== Segment start ==

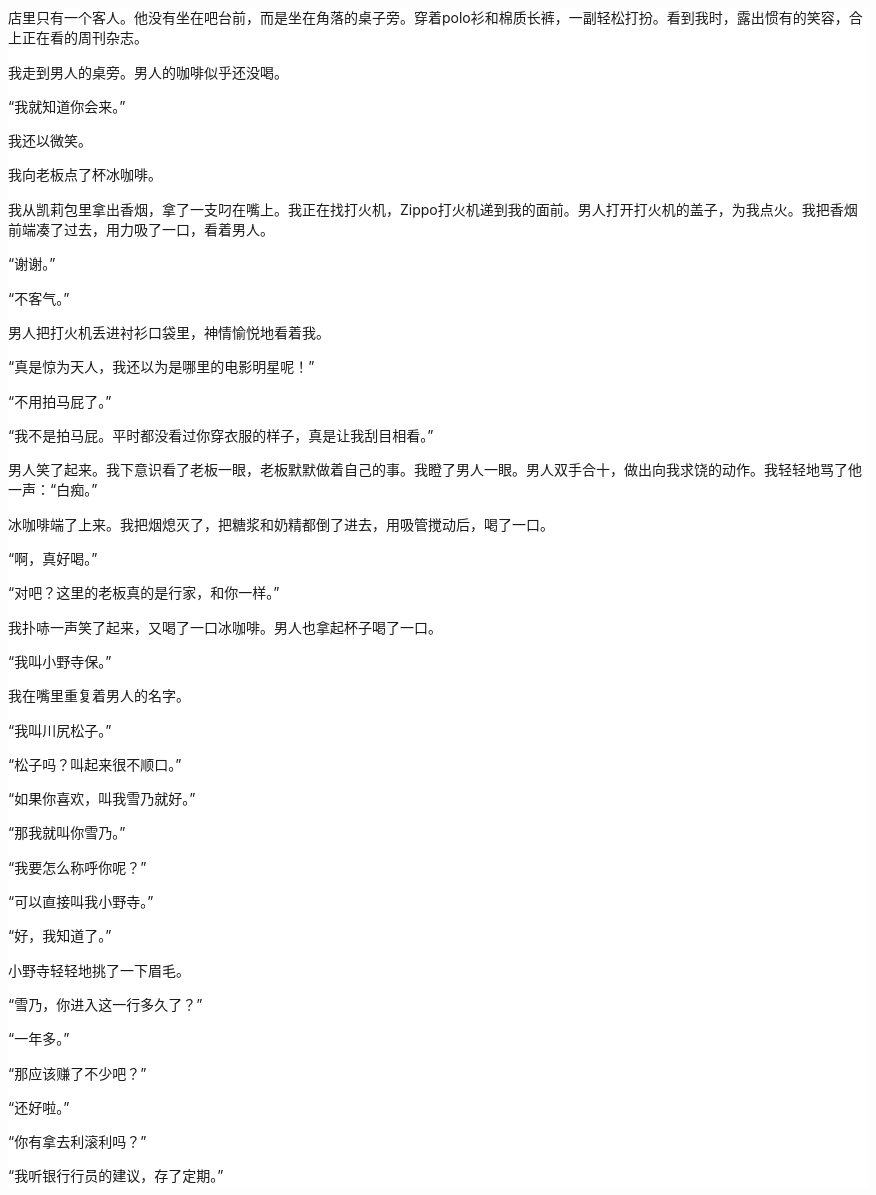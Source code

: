 店里只有一个客人。他没有坐在吧台前，而是坐在角落的桌子旁。穿着polo衫和棉质长裤，一副轻松打扮。看到我时，露出惯有的笑容，合上正在看的周刊杂志。

我走到男人的桌旁。男人的咖啡似乎还没喝。

“我就知道你会来。”

我还以微笑。

我向老板点了杯冰咖啡。

我从凯莉包里拿出香烟，拿了一支叼在嘴上。我正在找打火机，Zippo打火机递到我的面前。男人打开打火机的盖子，为我点火。我把香烟前端凑了过去，用力吸了一口，看着男人。

“谢谢。”

“不客气。”

男人把打火机丢进衬衫口袋里，神情愉悦地看着我。

“真是惊为天人，我还以为是哪里的电影明星呢！”

“不用拍马屁了。”

“我不是拍马屁。平时都没看过你穿衣服的样子，真是让我刮目相看。”

男人笑了起来。我下意识看了老板一眼，老板默默做着自己的事。我瞪了男人一眼。男人双手合十，做出向我求饶的动作。我轻轻地骂了他一声：“白痴。”

冰咖啡端了上来。我把烟熄灭了，把糖浆和奶精都倒了进去，用吸管搅动后，喝了一口。

“啊，真好喝。”

“对吧？这里的老板真的是行家，和你一样。”

我扑哧一声笑了起来，又喝了一口冰咖啡。男人也拿起杯子喝了一口。

“我叫小野寺保。”

我在嘴里重复着男人的名字。

“我叫川尻松子。”

“松子吗？叫起来很不顺口。”

“如果你喜欢，叫我雪乃就好。”

“那我就叫你雪乃。”

“我要怎么称呼你呢？”

“可以直接叫我小野寺。”

“好，我知道了。”

小野寺轻轻地挑了一下眉毛。

“雪乃，你进入这一行多久了？”

“一年多。”

“那应该赚了不少吧？”

“还好啦。”

“你有拿去利滚利吗？”

“我听银行行员的建议，存了定期。”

== Segment end ==

**Task**
All lines from the one containing "男人笑了起来。我下意识看了老" to the end of the records, both ends included, should be printed exactly and on their own.

**Task answer**
男人笑了起来。我下意识看了老板一眼，老板默默做着自己的事。我瞪了男人一眼。男人双手合十，做出向我求饶的动作。我轻轻地骂了他一声：“白痴。”

冰咖啡端了上来。我把烟熄灭了，把糖浆和奶精都倒了进去，用吸管搅动后，喝了一口。

“啊，真好喝。”

“对吧？这里的老板真的是行家，和你一样。”

我扑哧一声笑了起来，又喝了一口冰咖啡。男人也拿起杯子喝了一口。

“我叫小野寺保。”

我在嘴里重复着男人的名字。

“我叫川尻松子。”

“松子吗？叫起来很不顺口。”

“如果你喜欢，叫我雪乃就好。”

“那我就叫你雪乃。”

“我要怎么称呼你呢？”

“可以直接叫我小野寺。”

“好，我知道了。”

小野寺轻轻地挑了一下眉毛。

“雪乃，你进入这一行多久了？”

“一年多。”

“那应该赚了不少吧？”

“还好啦。”

“你有拿去利滚利吗？”

“我听银行行员的建议，存了定期。”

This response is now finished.